DATA IN THIS EXERCISE START
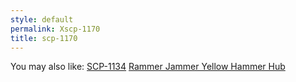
 ```yaml
---
style: default
permalink: Xscp-1170
title: scp-1170
---
```

You may also like:
[SCP-1134](http://scp-wiki.net/scp-1134)
[Rammer Jammer Yellow Hammer Hub](http://scp-wiki.net/rammer-jammer-yellow-hammer-hub)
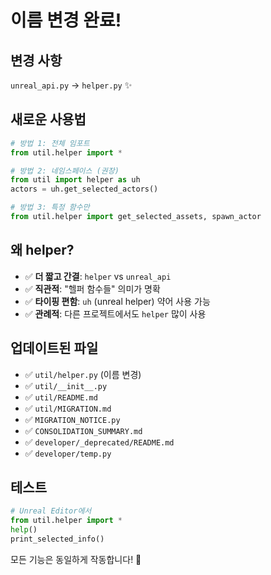 # 이름 변경 완료!

## 변경 사항

`unreal_api.py` → `helper.py` ✨

## 새로운 사용법

```python
# 방법 1: 전체 임포트
from util.helper import *

# 방법 2: 네임스페이스 (권장) 
from util import helper as uh
actors = uh.get_selected_actors()

# 방법 3: 특정 함수만
from util.helper import get_selected_assets, spawn_actor
```

## 왜 helper?

- ✅ **더 짧고 간결**: `helper` vs `unreal_api`
- ✅ **직관적**: "헬퍼 함수들" 의미가 명확
- ✅ **타이핑 편함**: `uh` (unreal helper) 약어 사용 가능
- ✅ **관례적**: 다른 프로젝트에서도 `helper` 많이 사용

## 업데이트된 파일

- ✅ `util/helper.py` (이름 변경)
- ✅ `util/__init__.py`
- ✅ `util/README.md`
- ✅ `util/MIGRATION.md`
- ✅ `MIGRATION_NOTICE.py`
- ✅ `CONSOLIDATION_SUMMARY.md`
- ✅ `developer/_deprecated/README.md`
- ✅ `developer/temp.py`

## 테스트

```python
# Unreal Editor에서
from util.helper import *
help()
print_selected_info()
```

모든 기능은 동일하게 작동합니다! 🎉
DATA IN THIS EXERCISE END
Take from the entries every line that has the string "helper".

`unreal_api.py` → `helper.py` ✨
from util.helper import *
from util import helper as uh
from util.helper import get_selected_assets, spawn_actor
## 왜 helper?
- ✅ **더 짧고 간결**: `helper` vs `unreal_api`
- ✅ **타이핑 편함**: `uh` (unreal helper) 약어 사용 가능
- ✅ **관례적**: 다른 프로젝트에서도 `helper` 많이 사용
- ✅ `util/helper.py` (이름 변경)
from util.helper import *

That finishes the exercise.